Chi era Moamed Sceab
Ungaretti aveva conosciuto Sceab ad Alessandria d’Egitto, i due erano stati compagni di scuola al liceo
svizzero-francese École Suisse Jacot. Sempre insieme si erano trasferiti a Parigi, in rue des Carmes, nel quinto
arrondissement, alla ricerca della propria identità artistica e letteraria.
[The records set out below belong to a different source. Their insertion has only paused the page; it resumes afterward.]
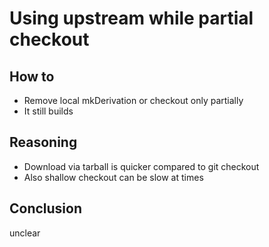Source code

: # Using upstream while partial checkout

## How to

- Remove local mkDerivation or checkout only partially
- It still builds

## Reasoning

- Download via tarball is quicker compared to git checkout
- Also shallow checkout can be slow at times

## Conclusion

unclear
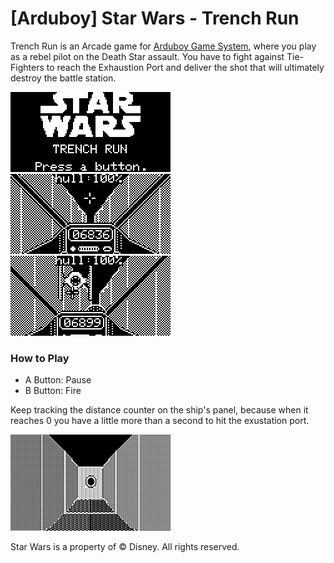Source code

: # [Arduboy] Star Wars - Trench Run

Trench Run is an Arcade game for [Arduboy Game System](https://www.arduboy.com), where you play as a rebel pilot on the Death Star assault.
You have to fight against Tie-Fighters to reach the Exhaustion Port and deliver the shot that will ultimately destroy the battle station.

![Alt text](images/1.png?raw=true "Screenshot1")
![Alt text](images/2.png?raw=true "Screenshot2")
![Alt text](images/3.png?raw=true "Screenshot3")

### How to Play
  - A Button: Pause
  - B Button: Fire

Keep tracking the distance counter on the ship's panel, because when it reaches 0 you have a little more than a second to hit the exustation port.

![Alt text](images/4.png?raw=true "Screenshot4")

Star Wars is a property of © Disney.  All rights reserved.
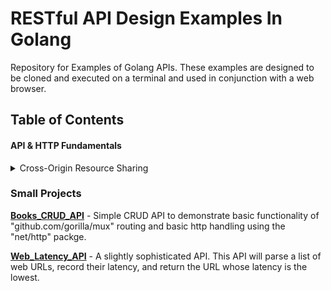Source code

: # RESTful API Design Examples In Golang
Repository for Examples of Golang APIs. These examples are designed to be cloned and executed on a terminal and used in conjunction with a web browser.

## Table of Contents

#### API & HTTP Fundamentals

<details><summary>Cross-Origin Resource Sharing</summary>
<p>

<b>Cross-Origin Resource Sharing (CORS)</b> is method of authorizing a calling client (I.E your code or application) to receive resources from a given host (targeted API).

In general, your browser does not know which external resources are safe and which are not.

CORS allows your browser to determine if a host is safe by checking if it's origin is listed at the API host (server).

An "origin" is the fully-qualified domain name and port of the client that's making the request.

EXAMPLE ORIGIN: `http://app.example.com:8080/`

If your browser can see its origin on the API host, in the form of an HTTP header response bearing it's fully-qualified name, it will consider the resource safe and allow subsequent HTTP methods to succeed.

The chain of events for this security authorization to occur is as follows:

![alt text](https://static.packt-cdn.com/products/9781788294287/graphics/a4a9f6d7-fbed-4b54-870f-e90f5f7a66b6.png "CORS process")

<ol start="1">
  <li>An HTTP 'OPTIONS' call is made to determine if the client's origin is listed at the API</li>
  <li>A HTTP response header including this data is returned</li>
  <li>If the origin is found in the response header, the browser authorizes subsequent HTTP methods to be carried out</li>
</ol>

</p>
</details>

### Small Projects

<b><a href="https://github.com/excircle/golang_apis/tree/master/books_CRUD_API">Books_CRUD_API</a></b> - Simple CRUD API to demonstrate basic functionality of "github.com/gorilla/mux" routing and basic http handling using the "net/http" packge.

<b><a href="https://github.com/excircle/golang_apis/tree/master/web_latency_API">Web_Latency_API</a></b> - A slightly sophisticated API. This API will parse a list of web URLs, record their latency, and return the URL whose latency is the lowest.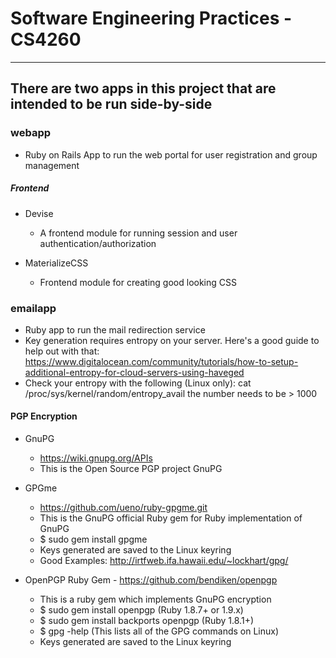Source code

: # Software Engineering Practices - CS4260

---

## There are two apps in this project that are intended to be run side-by-side

### webapp 
*   Ruby on Rails App to run the web portal for user registration and group management

##### Frontend
* Devise
    * A frontend module for running session and user authentication/authorization

* MaterializeCSS
    * Frontend module for creating good looking CSS


### emailapp
* Ruby app to run the mail redirection service
* Key generation requires entropy on your server. Here's a good guide to help out with that: https://www.digitalocean.com/community/tutorials/how-to-setup-additional-entropy-for-cloud-servers-using-haveged
* Check your entropy with the following (Linux only):
    cat /proc/sys/kernel/random/entropy_avail
the number needs to be > 1000

#### PGP Encryption
* GnuPG
    * https://wiki.gnupg.org/APIs
    * This is the Open Source PGP project GnuPG

* GPGme
    * https://github.com/ueno/ruby-gpgme.git
    * This is the GnuPG official Ruby gem for Ruby implementation of GnuPG
    * $ sudo gem install gpgme
    * Keys generated are saved to the Linux keyring
    * Good Examples: http://irtfweb.ifa.hawaii.edu/~lockhart/gpg/

* OpenPGP Ruby Gem - https://github.com/bendiken/openpgp
    * This is a ruby gem which implements GnuPG encryption
    * $ sudo gem install openpgp (Ruby 1.8.7+ or 1.9.x)
    * $ sudo gem install backports openpgp (Ruby 1.8.1+)
    * $ gpg -help (This lists all of the GPG commands on Linux)
    * Keys generated are saved to the Linux keyring
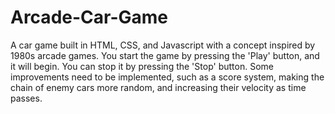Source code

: # Arcade-Car-Game

A car game built in HTML, CSS, and Javascript with a concept inspired by 1980s arcade games. You start the game by pressing the 'Play' button, and it will begin. You can stop it by pressing the 'Stop' button. Some improvements need to be implemented, such as a score system, making the chain of enemy cars more random, and increasing their velocity as time passes.
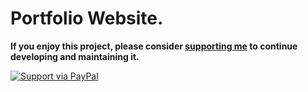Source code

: # Portfolio Website.

**If you enjoy this project, please consider [supporting me](https://www.paypal.me/Ritikasomawat) to continue developing and maintaining it.**

[![Support via PayPal](https://cdn.rawgit.com/twolfson/paypal-github-button/1.0.0/dist/button.svg)](https://www.paypal.me/Ritikasomawat)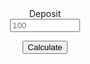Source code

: 
<html>
<head>
  <title>Martingale Calculator</title>
</head>
<body>

<div style="text-align: center">
  <form>
    <label for="fname">Deposit</label><br>
    <input type="number" id="deposit" name="deposit" min="1" max="999999999" placeholder="100">
  </form>
  <button onclick="calculate()">Calculate</button>
  
  <div id="roundedNumber1" style="color:red;"></div>
  <div id="roundedNumber2" style="color:red;"></div>
  <div id="roundedNumber3" style="color:red;"></div>
  <div id="roundedNumber4" style="color:red;"></div>
  <div id="roundedNumber5" style="color:red;"></div>
  <div id="roundedNumber6" style="color:red;"></div>
</div>
</body>
<script>
function calculate() {
  const deposit = document.getElementById("deposit").value;
  const result1 = deposit * 0.011;
  const result2 = result1 * 2.179;
  const result3 = result2 * 2.179;
  const result4 = result3 * 2.179;
  const result5 = result4 * 2.179;
  const result6 = result5 * 2.179;
  const roundedNumber1 = result1.toFixed(2);
  const roundedNumber2 = result2.toFixed(2);
  const roundedNumber3 = result3.toFixed(2);
  const roundedNumber4 = result4.toFixed(2);
  const roundedNumber5 = result5.toFixed(2);
  const roundedNumber6 = result6.toFixed(2);
  document.getElementById("roundedNumber1").innerHTML = roundedNumber1;
  document.getElementById("roundedNumber2").innerHTML = roundedNumber2;
  document.getElementById("roundedNumber3").innerHTML = roundedNumber3;
  document.getElementById("roundedNumber4").innerHTML = roundedNumber4;
  document.getElementById("roundedNumber5").innerHTML = roundedNumber5;
  document.getElementById("roundedNumber6").innerHTML = roundedNumber6;
}
</script>
</html>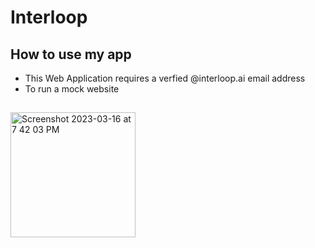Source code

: # Interloop
## How to use my app
- This Web Application requires a verfied @interloop.ai email address
- To run a mock website 
## 

<img width="200" alt="Screenshot 2023-03-16 at 7 42 03 PM" src="https://user-images.githubusercontent.com/75393933/225776256-3e4197ee-ff5d-4b27-916f-63fbeab4d5fe.png">


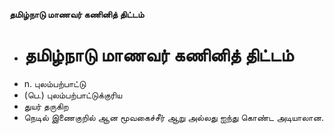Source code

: **தமிழ்நாடு மாணவர் கணினித் திட்டம்**
- # தமிழ்நாடு மாணவர் கணினித் திட்டம்
- n. புலம்பற்பாட்டு
- (பெ.) புலம்பற்பாட்டுக்குரிய
- துயர் தருகிற
- நெடில் இணைகுறில் ஆன மூவகைச்சீர் ஆறு  அல்லது ஐந்து கொண்ட அடியாலான.

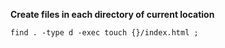 **Create files in each directory of current location**

<code>find . -type d -exec touch {}/index.html \;</code>
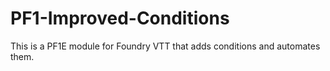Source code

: # PF1-Improved-Conditions
 This is a PF1E module for Foundry VTT that adds conditions and automates them.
In terra francese avevano condiviso la comune condizione di esuli: solo che Ungaretti seppe integrarsi
trovando nuova identità attraverso il suo “canto” poetico, mentre Moammed no, “non seppe sciogliere il
canto del suo abbandono”. L’amico africano morì suicida in Francia; ma questo il poeta non lo dice, ci fa solo
sapere che è sepolto in una tomba anonima nel camposanto di d’Ivry, un luogo descritto come simbolo di
sfacelo e abbandono.

La tragedia di Moammed Sceab è il dramma dell’emigrazione, della dispersione di identità: per adattarsi e
non sentirsi “straniero” ma “cittadino” cambia nome in Marcel, sceglie una nuova lingua, una nuova patria,
ma non riesce ad affrancarsi dalla sua condizione di “déraciné”, sradicato. Così smarrisce il proprio senso di
appartenenza, sino a non sapere più chi essere e neppure a cosa tornare, perché l’aver abbandonato il
Corano e i suoi precetti non lo rendeva più accetto nella terra in cui era nato. Era diventato una persona
diversa, ma non sapeva chi era diventato: se Moammed o Marcel, se arabo o francese, sino a scoprire di
non essere in fondo né arabo né francese. Questa incapacità d’esistere lo conduce alla morte, ma Ungaretti
non si focalizza sulla sua triste fine, invece ci ricorda: “che visse”, proprio con questo verbo significativamente
conclude la poesia come un presagio di resurrezione.